SpecRaspberry Pi 4 BRaspberry Pi 3 B+
CPU1.5-GHz, Quad-Core Broadcom BCM2711B0 (Cortex A-72)1.4-GHz, Quad Core Broadcom BCM2837B0  (Cortex A-53)
RAM1 - 4GB DDR41GB DDR2
GPU400 MHz VideoCore IV 500 MHz VideoCore VI
Video Outdual micro HDMI portssingle HDMI port
Max resolution4K 60 Hz + 1080p or 2x 4K 30 Hz2560 x 1600
USB Ports2x USB 3.0 / 2x USB 2.04x USB 2.0
Wired NetworkingGigabit Ethernet330 Mbps Ethernet
Wireless802.11ac (2.4 / 5 GHz), Bluetooth 5.0802.11ac (2.4 / 5 GHz), Bluetooth 4.1
Charging PortUSB Type-Cmicro USB
Power Requirement3A, 5V2.5A, 5V
Size3.5 x 2.3 x 0.76 inches (88 x 58 x 19.5mm)
3.2 x 2.2 x 0.76 inches (82 x 56 x 19.5mm)
Weight0.1 pounds (46 grams)0.11 pounds (50 grams)


The most important new features are faster processors and GPUs, more and faster RAM, increased USB 3 ports, dual micro HDMI ports instead of a single HDMI connection, and support for 4K output.

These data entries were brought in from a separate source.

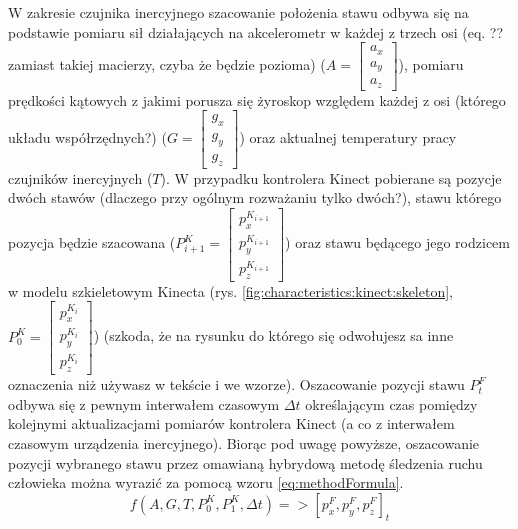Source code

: W zakresie czujnika inercyjnego szacowanie położenia stawu odbywa się na podstawie pomiaru sił działających na akcelerometr w każdej z trzech osi 
(eq. ?? zamiast takiej macierzy, czyba że będzie pozioma) 
($A = \begin{bmatrix}a_x\\a_y\\a_z\end{bmatrix}$), pomiaru prędkości kątowych z jakimi porusza się żyroskop względem każdej z osi (którego układu współrzędnych?) ($G = \begin{bmatrix}g_x\\g_y\\g_z\end{bmatrix}$) oraz aktualnej temperatury pracy czujników inercyjnych ($T$). W przypadku kontrolera Kinect pobierane są pozycje dwóch stawów (dlaczego przy ogólnym rozważaniu tylko dwóch?), stawu którego pozycja będzie szacowana ($P^K_{i+1} = \begin{bmatrix}p^{K_{i+1}}_x\\p^{K_{i+1}}_y\\p^{K_{i+1}}_z\end{bmatrix}$) oraz stawu będącego jego rodzicem w modelu szkieletowym Kinecta (rys. \ref{fig:characteristics:kinect:skeleton}, $P^K_0 = \begin{bmatrix}p^{K_i}_x\\p^{K_i}_y\\p^{K_i}_z\end{bmatrix}$) (szkoda, że na rysunku do którego się odwołujesz sa inne oznaczenia niż używasz w tekście i we wzorze). Oszacowanie pozycji stawu $P^F_t$ odbywa się z pewnym interwałem czasowym $\Delta t$ określającym czas pomiędzy kolejnymi aktualizacjami pomiarów kontrolera Kinect (a co z interwałem czasowym urządzenia inercyjnego). Biorąc pod uwagę powyższe, oszacowanie pozycji wybranego stawu przez omawianą hybrydową metodę śledzenia ruchu człowieka można wyrazić za pomocą wzoru \eqref{eq:methodFormula}.
\begin{equation}
	f(A,G,T,P_0^K,P_1^K,\Delta t) => [p_x^F,p_y^F,p_z^F]_t
	\label{eq:methodFormula}
\end{equation}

The higher bus speeds that support USB 3 also allow the onboard Ethernet port to support true gigabit connections (125 MBps), with the theoretical maximum of the last generation model being only 41 MBps. The microSD card slot is twice as fast, theoretically up to 50 MBps, and 25 MBps on 3B +.

Since the new SoC requires more power, the Raspberry Pi 4 B is charged via USB Type-C instead of Micro USB. It also requires a power adapter that can supply at least 3 amps of power and 5 volts, but if you don't have many peripherals connected to the USB port, you can use 2.5 amps. Aside from the power requirements, the USB Type-C connector is reversible, making it easier for children (and adults) to plug in.